You see digital as a luxury. For students it is a necessity.


Of course it didn’t use to be this way. But the world changed. Students changed. Today’s students don’t see digital as an optional extra. They see it as intrinsic to their every interaction with your University from selection to becoming an alumni.


They value digital and physical the same. They pay for Netflix when they don’t have enough money for food. They will spend money on the outfits for a character in a game, while buying their own clothes from a charity shop. They don’t share your priorities. They don’t see digital as a luxury. For them it is a necessity.


They don’t know why they pay thousands in tuition fees and yet get inferior tools to those they get for free from Google or Facebook.


Yet universities spend millions on physical resources. They are always building new halls or improving facilities. All while they are under investing in digital.


A small price to pay


Don’t get me wrong. Digital is not expensive. In fact it provides amazing cost savings. But when compared to its business importance, it is under resourced.


If just 10% of the money spent on physical infrastructure went to digital it would have an enormous impact. It would make large cost savings, provide a competitive advantage and meet students expectations. It would aid research collaboration, improve teaching and enhance reputation.
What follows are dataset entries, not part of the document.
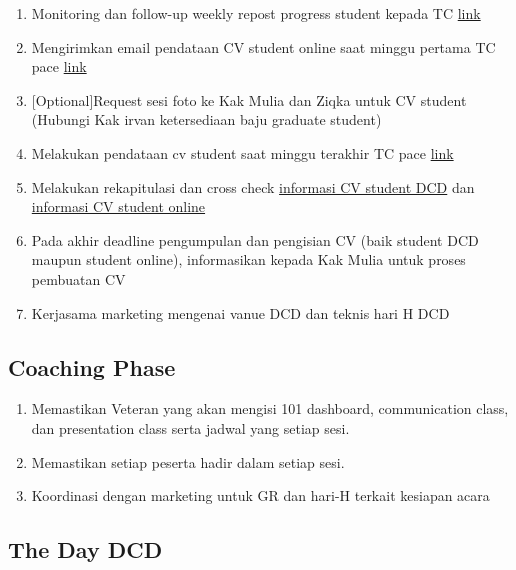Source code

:\documentclass[
]{book}
\providecommand{\tightlist}{%
  \setlength{\itemsep}{0pt}\setlength{\parskip}{0pt}}
\begin{document}
\begin{enumerate}
\def\labelenumi{\arabic{enumi}.}
\tightlist
\item
  Monitoring dan follow-up weekly repost progress student kepada TC \href{https://docs.google.com/spreadsheets/d/1kDS77uA1uYJJyS_Oatv_WJTKEOiYXZgkUyEF3CEXo-M/edit\#gid=223180597}{link}
\item
  Mengirimkan email pendataan CV student online saat minggu pertama TC pace \href{http://bit.ly/student-cv-online}{link}
\item
  {[}Optional{]}Request sesi foto ke Kak Mulia dan Ziqka untuk CV student (Hubungi Kak irvan ketersediaan baju graduate student)
\item
  Melakukan pendataan cv student saat minggu terakhir TC pace \href{http://bit.ly/student-cv-dcd9}{link}
\item
  Melakukan rekapitulasi dan cross check \href{http://bit.ly/algo-student-dcd-cv}{informasi CV student DCD} dan \href{http://bit.ly/algo-student-online-cv}{informasi CV student online}
\item
  Pada akhir deadline pengumpulan dan pengisian CV (baik student DCD maupun student online), informasikan kepada Kak Mulia untuk proses pembuatan CV
\item
  Kerjasama marketing mengenai vanue DCD dan teknis hari H DCD
\end{enumerate}

\hypertarget{coaching-phase}{%
\subsection{Coaching Phase}\label{coaching-phase}}

\begin{enumerate}
\def\labelenumi{\arabic{enumi}.}
\tightlist
\item
  Memastikan Veteran yang akan mengisi 101 dashboard, communication class, dan presentation class serta jadwal yang setiap sesi.
\item
  Memastikan setiap peserta hadir dalam setiap sesi.
\item
  Koordinasi dengan marketing untuk GR dan hari-H terkait kesiapan acara
\end{enumerate}

\hypertarget{the-day-dcd}{%
\subsection{The Day DCD}\label{the-day-dcd}}
\end{document}
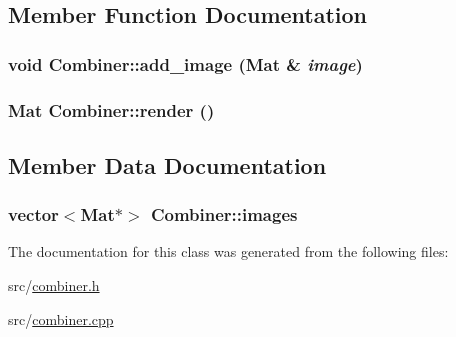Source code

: \subsection{Member Function Documentation}
\hypertarget{class_combiner_a40ddc10da1134e1e003cf6ddf46da8b9}{
\subsubsection[{add\_\-image}]{\setlength{\rightskip}{0pt plus 5cm}void Combiner::add\_\-image (Mat \& {\em image})}}
\label{class_combiner_a40ddc10da1134e1e003cf6ddf46da8b9}
\hypertarget{class_combiner_aee8b8d179fbdccb013abf4b244d51e7e}{
\subsubsection[{render}]{\setlength{\rightskip}{0pt plus 5cm}Mat Combiner::render ()}}
\label{class_combiner_aee8b8d179fbdccb013abf4b244d51e7e}


\subsection{Member Data Documentation}
\hypertarget{class_combiner_abe68e0620c00e937b066a11ed3ce51dc}{
\subsubsection[{images}]{\setlength{\rightskip}{0pt plus 5cm}vector$<$Mat$\ast$$>$ {\bf Combiner::images}}}
\label{class_combiner_abe68e0620c00e937b066a11ed3ce51dc}


The documentation for this class was generated from the following files:\begin{DoxyCompactItemize}
\item 
src/\hyperlink{combiner_8h}{combiner.h}\item 
src/\hyperlink{combiner_8cpp}{combiner.cpp}\end{DoxyCompactItemize}
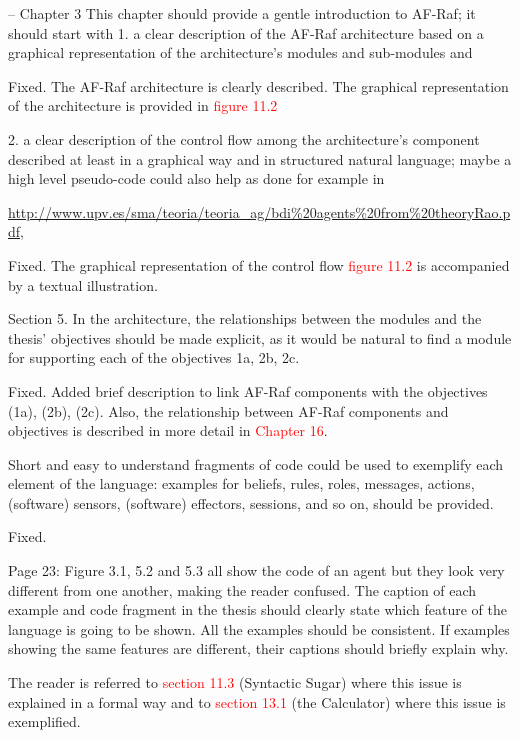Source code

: \documentclass{article}
\newcommand*\R[1]{\textcolor{red}{#1}} %
\newenvironment{them}{\noindent\begingroup\color{blue}}{\endgroup\par}
\begin{document}
\begin{them}

-- Chapter 3
This chapter should provide a gentle introduction to AF-Raf; it should start
with 1. a clear description of the AF-Raf architecture based on a graphical
representation of the architecture's modules and sub-modules and

\end{them}
Fixed. The AF-Raf architecture is clearly described. The graphical
representation of the architecture is provided in \R{figure 11.2}

\begin{them}

2. a clear description of the control flow among the architecture's component
described at least in a graphical way and in structured natural language; maybe
a high level pseudo-code could also help as done for example in

\url{http://www.upv.es/sma/teoria/teoria_ag/bdi\%20agents\%20from\%20theoryRao.pdf},
\end{them}
Fixed. The graphical representation of the control flow \R{figure 11.2} is
accompanied by a textual illustration.

\begin{them}

Section 5.
In the architecture, the relationships between the modules and the thesis'
objectives should be made explicit, as it would be natural to find a module for
supporting each of the objectives 1a, 2b, 2c.

\end{them}
Fixed. Added brief description to link AF-Raf components with the objectives
(1a), (2b), (2c). Also, the relationship between AF-Raf components and
objectives is described in  more detail in \R{Chapter 16}.

\begin{them}

Short and easy to understand fragments of code could be used to exemplify each
element of the language: examples for beliefs, rules, roles, messages, actions,
(software) sensors, (software) effectors, sessions, and so on, should be
provided.

\end{them}
Fixed. 

\begin{them}

Page 23:
Figure 3.1, 5.2 and 5.3 all show the code of an agent but they look very
different from one another, making the reader confused. The caption of each
example and code fragment in the thesis should clearly state which feature of
the language is going to be shown. All the examples should be consistent. If
examples showing the same features are different, their captions should briefly
explain why.

\end{them}
The reader is referred to \R{section 11.3} (Syntactic Sugar) where this issue
is explained in a formal way and to \R{section 13.1} (the Calculator) where
this issue is exemplified.
\end{document}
But I am not talking about IT tools. I am not talking about technology platforms or enterprise software. I am talking about an investment in skilled professionals. People who can build digital tools that meet the needs of students and the organisation.
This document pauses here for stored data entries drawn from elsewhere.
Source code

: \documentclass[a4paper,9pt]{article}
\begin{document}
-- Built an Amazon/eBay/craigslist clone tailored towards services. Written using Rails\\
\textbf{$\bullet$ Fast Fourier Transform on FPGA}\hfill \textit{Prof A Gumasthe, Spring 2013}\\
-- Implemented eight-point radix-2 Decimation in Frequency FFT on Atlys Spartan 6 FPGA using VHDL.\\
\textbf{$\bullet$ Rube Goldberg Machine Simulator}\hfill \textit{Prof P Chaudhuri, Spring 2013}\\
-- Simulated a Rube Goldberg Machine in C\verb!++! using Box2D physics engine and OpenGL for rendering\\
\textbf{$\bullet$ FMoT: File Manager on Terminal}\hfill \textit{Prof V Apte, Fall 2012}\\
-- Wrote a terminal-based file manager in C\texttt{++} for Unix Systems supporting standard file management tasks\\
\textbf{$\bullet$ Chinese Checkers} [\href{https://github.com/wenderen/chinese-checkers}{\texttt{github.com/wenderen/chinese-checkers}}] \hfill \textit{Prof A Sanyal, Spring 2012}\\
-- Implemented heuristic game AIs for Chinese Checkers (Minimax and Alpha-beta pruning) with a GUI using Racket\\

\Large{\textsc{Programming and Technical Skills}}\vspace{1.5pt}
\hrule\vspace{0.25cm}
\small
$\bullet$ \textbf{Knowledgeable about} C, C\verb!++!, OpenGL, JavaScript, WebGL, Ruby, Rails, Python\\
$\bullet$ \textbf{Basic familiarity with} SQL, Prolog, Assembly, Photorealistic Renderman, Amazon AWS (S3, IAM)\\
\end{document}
Real leadership is required


It is not just about money. It is about leadership too. Most Universities have inadequate leadership for its digital direction. Managed by committees, decision making is far too slow for the fast moving world of technology. What is more few of those making decisions have any depth of insight into what students want or need from their digital platforms.


Too often this business critical function is in the hands of a few people buried in corporate comms or IT. An under-resourced team overseen by a committee who doesn’t understand the medium.
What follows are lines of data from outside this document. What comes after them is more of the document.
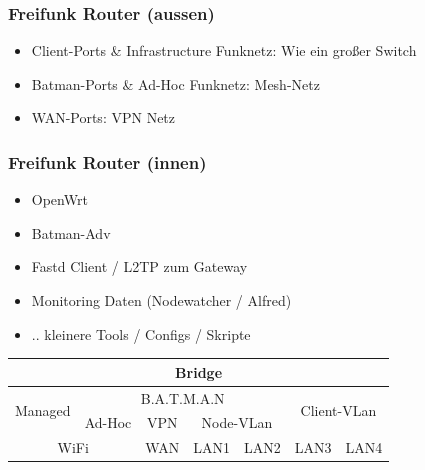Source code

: \begin{frame}
\frametitle{Freifunk Router (aussen)}
    \begin{itemize}
        \item Client-Ports \& Infrastructure Funknetz:
            Wie ein großer Switch
        \item Batman-Ports \& Ad-Hoc Funknetz:
            Mesh-Netz
        \item WAN-Ports:
            VPN Netz
    \end{itemize}
\end{frame}

\begin{frame}
\frametitle{Freifunk Router (innen)}
    \begin{itemize}
        \item OpenWrt
        \item Batman-Adv
        \item Fastd Client / L2TP zum Gateway
        \item Monitoring Daten (Nodewatcher / Alfred)
        \item .. kleinere Tools / Configs / Skripte
    \end{itemize}

    \renewcommand{\arraystretch}{1.5}
    \begin{tabular}{|c|c|c|c|c|c|c|} \hline
         \multicolumn{7}{|c|}{Bridge} \\ \hline
         \multirow{2}{*}{Managed} &
         \multicolumn{4}{c|}{B.A.T.M.A.N} &
         \multicolumn{2}{c|}{\multirow{2}{*}{Client-VLan}} \\ \cline{2-5}
         & Ad-Hoc & VPN & \multicolumn{2}{c|}{Node-VLan} & \multicolumn{2}{c|}{} \\ \hline
         \multicolumn{2}{|c|}{WiFi} & WAN & LAN1 & LAN2 &
         LAN3 & LAN4 \\ \hline
    \end{tabular}
\end{frame}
Other business critical functions sit at the top of the organisation. Departments such as comms, finance or alumni relations. Led by senior members of staff they have their own budgets and authority over their areas of responsibility. Why not digital? Why doesn’t digital have a seat at the top table when the university could not operate without it? Why is it treated as a side activity when students see it as central to their lives?


To operate in today’s digital world universities need to think like a Silicon Valley giant. It must shed its institutional dogma. Put digital at the heart of its operation and sweep aside generations of culture. It must make room for faster and more agile working processes. It needs to bring in leadership who understands digital best practice and empower the digital staff it has.


We are facing a crisis


Things must change before digital forces it. Forces it in the same way it has in so many other sectors with painful results.


If the sector fails to do this we will see massive disruption. Smaller more nimble institutions will begin to gain ground on Russell Group Universities. Or worse still an outside company with deep pockets will see the sector as ripe for innovation as Apple did with music retailing.


So what should you do? The answer is simple. Move digital up your agenda. Don’t ignore it because you don’t understand it. Don’t presume it is just a support function. Make sure you recognise it for what it is, a business critical part of your organisation.